- [Action item]: Take the line with "- [x] Interpretaciones para frescura de datos" as the first line and the last line of the data as the final one. Write out those lines exactly, and no others.

- [Data records]:
=== Begin Enclosure ===

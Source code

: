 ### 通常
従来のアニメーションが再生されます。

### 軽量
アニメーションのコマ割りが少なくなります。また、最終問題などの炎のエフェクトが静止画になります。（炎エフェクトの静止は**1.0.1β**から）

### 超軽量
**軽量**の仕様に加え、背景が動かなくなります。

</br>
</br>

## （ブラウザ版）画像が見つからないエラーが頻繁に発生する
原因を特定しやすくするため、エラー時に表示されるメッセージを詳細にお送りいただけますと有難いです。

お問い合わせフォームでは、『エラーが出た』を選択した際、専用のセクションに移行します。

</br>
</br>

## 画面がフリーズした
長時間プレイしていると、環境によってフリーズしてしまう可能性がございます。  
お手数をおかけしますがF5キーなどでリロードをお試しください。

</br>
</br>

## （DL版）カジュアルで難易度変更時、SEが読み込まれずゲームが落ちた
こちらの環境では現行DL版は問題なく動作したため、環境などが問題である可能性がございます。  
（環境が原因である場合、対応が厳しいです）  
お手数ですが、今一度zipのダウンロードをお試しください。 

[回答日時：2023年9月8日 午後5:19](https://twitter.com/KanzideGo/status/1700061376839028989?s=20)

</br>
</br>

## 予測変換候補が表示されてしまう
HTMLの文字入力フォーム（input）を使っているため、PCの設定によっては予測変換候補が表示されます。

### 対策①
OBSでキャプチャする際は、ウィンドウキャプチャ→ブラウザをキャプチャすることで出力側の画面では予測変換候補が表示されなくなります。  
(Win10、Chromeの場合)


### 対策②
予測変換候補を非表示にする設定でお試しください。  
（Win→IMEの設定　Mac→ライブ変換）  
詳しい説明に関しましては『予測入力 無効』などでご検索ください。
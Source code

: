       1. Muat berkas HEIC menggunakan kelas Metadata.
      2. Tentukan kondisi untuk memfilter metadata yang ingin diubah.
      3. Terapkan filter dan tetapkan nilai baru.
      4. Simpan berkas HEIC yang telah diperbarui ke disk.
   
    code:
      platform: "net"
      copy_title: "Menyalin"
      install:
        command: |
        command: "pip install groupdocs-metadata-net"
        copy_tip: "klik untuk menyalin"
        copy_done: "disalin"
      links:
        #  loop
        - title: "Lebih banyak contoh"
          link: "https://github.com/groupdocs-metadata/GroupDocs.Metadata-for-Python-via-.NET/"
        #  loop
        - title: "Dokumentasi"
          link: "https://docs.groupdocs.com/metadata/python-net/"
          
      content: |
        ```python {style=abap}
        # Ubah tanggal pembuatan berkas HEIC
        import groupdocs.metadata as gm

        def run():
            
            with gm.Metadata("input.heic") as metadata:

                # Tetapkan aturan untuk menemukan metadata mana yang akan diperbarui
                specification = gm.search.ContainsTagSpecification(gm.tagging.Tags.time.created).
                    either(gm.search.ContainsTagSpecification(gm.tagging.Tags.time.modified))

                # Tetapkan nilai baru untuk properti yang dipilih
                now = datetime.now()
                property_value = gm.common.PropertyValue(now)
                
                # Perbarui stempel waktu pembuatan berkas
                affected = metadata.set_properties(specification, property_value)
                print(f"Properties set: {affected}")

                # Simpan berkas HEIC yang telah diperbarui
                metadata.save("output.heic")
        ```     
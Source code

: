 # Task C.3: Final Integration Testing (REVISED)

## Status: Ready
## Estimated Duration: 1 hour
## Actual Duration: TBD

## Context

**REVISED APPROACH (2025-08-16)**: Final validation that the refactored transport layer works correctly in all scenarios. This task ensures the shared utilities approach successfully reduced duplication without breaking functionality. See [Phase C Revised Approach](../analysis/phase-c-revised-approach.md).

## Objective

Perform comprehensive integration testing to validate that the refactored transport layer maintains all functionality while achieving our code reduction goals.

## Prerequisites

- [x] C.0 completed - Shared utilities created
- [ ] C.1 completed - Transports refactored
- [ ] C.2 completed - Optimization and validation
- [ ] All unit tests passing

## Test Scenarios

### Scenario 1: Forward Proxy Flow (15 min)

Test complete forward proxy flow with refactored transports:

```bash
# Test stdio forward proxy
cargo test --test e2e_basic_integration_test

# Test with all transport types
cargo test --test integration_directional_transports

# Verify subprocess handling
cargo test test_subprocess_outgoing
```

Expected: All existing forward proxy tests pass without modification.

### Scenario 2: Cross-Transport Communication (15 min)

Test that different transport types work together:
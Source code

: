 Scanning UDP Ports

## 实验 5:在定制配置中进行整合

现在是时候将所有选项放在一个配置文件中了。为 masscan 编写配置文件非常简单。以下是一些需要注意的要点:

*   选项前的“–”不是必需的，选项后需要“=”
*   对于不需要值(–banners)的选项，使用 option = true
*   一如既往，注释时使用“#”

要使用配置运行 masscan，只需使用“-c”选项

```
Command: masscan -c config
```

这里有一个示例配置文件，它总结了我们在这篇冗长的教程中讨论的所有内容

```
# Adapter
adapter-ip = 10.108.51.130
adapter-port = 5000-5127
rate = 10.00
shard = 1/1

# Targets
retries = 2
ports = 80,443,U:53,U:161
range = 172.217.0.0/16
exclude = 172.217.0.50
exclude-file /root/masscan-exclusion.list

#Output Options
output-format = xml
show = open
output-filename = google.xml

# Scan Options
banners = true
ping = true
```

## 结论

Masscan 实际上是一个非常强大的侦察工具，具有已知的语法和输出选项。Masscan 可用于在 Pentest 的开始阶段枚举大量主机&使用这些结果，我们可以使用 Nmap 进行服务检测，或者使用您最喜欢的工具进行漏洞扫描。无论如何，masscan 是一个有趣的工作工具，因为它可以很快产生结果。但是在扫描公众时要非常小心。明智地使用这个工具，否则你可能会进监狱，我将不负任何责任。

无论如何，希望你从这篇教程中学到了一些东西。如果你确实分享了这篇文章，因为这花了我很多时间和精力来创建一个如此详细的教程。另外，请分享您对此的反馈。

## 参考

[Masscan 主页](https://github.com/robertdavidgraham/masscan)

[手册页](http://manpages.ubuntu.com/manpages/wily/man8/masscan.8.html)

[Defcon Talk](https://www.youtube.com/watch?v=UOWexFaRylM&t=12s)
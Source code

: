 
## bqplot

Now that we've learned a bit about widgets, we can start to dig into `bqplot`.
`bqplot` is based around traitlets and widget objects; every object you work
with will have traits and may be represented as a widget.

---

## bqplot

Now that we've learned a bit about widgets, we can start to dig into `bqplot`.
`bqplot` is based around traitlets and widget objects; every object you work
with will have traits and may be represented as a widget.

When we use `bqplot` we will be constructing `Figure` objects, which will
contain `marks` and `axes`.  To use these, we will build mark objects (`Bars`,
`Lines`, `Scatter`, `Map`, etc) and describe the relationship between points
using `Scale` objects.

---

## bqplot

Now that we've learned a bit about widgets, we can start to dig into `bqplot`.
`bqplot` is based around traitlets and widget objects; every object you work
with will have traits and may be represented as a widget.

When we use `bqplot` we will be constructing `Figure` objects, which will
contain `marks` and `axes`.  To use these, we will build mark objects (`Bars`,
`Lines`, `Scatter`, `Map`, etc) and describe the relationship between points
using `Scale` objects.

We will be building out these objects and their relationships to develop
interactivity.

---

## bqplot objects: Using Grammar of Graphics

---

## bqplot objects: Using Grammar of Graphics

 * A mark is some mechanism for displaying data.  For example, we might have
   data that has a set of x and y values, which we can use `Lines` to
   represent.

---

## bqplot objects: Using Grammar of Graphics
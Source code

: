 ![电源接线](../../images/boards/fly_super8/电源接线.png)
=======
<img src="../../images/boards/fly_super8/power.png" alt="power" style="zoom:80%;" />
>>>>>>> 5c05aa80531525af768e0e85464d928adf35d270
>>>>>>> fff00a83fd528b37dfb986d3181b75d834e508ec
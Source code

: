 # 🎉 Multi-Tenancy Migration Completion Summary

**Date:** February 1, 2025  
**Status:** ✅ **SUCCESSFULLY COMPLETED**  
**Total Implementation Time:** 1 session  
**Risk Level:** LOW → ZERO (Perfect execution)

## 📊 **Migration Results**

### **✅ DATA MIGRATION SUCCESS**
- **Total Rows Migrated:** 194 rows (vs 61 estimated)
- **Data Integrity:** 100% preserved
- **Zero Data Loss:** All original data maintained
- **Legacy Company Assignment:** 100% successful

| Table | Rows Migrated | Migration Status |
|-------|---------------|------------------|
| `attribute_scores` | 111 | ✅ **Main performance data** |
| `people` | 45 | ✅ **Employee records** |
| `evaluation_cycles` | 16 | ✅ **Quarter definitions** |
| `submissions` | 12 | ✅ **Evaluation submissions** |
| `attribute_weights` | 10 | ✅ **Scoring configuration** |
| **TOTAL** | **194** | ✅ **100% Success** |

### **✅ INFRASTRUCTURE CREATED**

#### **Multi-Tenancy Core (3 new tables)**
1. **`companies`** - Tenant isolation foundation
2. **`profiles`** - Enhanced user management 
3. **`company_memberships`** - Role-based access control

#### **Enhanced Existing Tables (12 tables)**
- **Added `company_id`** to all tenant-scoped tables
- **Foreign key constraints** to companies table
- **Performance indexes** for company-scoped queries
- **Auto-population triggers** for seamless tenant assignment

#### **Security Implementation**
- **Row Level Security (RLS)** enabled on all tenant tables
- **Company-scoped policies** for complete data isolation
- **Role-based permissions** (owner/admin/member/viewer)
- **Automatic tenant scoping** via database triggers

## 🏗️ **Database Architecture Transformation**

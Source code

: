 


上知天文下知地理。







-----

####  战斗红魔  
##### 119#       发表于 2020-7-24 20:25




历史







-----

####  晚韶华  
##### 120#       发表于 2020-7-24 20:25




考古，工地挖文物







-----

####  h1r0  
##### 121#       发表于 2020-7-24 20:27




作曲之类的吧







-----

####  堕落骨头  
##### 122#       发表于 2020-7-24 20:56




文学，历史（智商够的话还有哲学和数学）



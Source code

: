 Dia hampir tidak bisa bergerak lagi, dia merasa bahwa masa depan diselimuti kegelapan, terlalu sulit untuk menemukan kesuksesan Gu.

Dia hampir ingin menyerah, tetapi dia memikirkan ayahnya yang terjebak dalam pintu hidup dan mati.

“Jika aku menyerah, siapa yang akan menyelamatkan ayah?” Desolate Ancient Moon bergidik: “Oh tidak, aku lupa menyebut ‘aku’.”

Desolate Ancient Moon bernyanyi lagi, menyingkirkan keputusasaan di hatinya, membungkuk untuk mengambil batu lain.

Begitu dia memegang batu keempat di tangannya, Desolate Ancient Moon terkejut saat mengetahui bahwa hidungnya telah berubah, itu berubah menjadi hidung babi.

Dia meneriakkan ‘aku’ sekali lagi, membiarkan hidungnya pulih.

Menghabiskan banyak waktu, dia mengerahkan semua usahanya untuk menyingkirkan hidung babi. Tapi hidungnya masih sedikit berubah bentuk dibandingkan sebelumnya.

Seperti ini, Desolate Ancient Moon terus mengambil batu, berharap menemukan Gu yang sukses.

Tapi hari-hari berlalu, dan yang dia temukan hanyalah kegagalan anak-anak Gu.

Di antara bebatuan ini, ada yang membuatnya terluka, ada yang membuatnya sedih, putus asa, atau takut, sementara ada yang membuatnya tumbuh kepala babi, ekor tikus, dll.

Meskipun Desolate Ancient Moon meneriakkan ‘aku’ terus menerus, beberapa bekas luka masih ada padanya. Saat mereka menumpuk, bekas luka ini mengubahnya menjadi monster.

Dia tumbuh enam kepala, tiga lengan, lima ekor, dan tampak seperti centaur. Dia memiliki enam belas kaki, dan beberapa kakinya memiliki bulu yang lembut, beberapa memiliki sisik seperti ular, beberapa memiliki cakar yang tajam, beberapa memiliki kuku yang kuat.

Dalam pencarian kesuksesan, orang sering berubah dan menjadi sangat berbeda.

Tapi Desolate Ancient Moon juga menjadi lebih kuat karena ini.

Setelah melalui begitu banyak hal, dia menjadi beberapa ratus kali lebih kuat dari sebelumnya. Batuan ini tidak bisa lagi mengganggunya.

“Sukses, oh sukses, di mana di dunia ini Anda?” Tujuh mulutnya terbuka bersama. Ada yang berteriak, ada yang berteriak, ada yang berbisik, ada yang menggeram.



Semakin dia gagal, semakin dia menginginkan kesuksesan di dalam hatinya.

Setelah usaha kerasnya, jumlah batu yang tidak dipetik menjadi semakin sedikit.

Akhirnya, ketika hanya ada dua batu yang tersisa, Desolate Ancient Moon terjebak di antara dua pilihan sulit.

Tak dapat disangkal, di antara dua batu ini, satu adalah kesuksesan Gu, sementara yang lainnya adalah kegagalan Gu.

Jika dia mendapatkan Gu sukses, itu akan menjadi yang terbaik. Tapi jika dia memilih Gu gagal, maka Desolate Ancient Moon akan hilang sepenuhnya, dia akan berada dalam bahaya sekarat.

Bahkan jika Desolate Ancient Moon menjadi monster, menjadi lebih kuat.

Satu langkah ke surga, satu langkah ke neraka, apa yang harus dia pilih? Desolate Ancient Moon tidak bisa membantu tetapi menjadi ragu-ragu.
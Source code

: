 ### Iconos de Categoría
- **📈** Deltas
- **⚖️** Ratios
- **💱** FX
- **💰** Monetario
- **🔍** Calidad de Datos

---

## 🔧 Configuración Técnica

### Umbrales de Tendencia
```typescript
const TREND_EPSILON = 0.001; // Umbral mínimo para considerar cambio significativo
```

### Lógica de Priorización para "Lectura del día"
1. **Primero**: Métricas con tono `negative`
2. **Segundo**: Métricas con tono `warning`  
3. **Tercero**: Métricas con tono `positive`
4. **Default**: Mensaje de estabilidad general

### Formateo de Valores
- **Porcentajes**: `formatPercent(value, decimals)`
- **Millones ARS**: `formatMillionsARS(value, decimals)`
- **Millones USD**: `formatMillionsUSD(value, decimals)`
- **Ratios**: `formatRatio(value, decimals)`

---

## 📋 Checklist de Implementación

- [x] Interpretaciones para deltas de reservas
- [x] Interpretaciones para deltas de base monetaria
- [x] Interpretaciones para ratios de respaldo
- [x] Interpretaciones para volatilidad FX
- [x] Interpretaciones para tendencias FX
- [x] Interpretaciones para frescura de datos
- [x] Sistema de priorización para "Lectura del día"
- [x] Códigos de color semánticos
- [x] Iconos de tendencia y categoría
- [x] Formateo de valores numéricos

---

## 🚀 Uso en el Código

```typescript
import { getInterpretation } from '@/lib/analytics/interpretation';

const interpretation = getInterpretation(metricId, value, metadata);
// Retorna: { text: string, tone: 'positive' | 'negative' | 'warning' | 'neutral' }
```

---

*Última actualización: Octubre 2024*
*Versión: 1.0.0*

=== End Enclosure ===

- [Response below]:
- [x] Interpretaciones para frescura de datos
- [x] Sistema de priorización para "Lectura del día"
- [x] Códigos de color semánticos
- [x] Iconos de tendencia y categoría
- [x] Formateo de valores numéricos

---

## 🚀 Uso en el Código

```typescript
import { getInterpretation } from '@/lib/analytics/interpretation';

const interpretation = getInterpretation(metricId, value, metadata);
// Retorna: { text: string, tone: 'positive' | 'negative' | 'warning' | 'neutral' }
```

---

*Última actualización: Octubre 2024*
*Versión: 1.0.0*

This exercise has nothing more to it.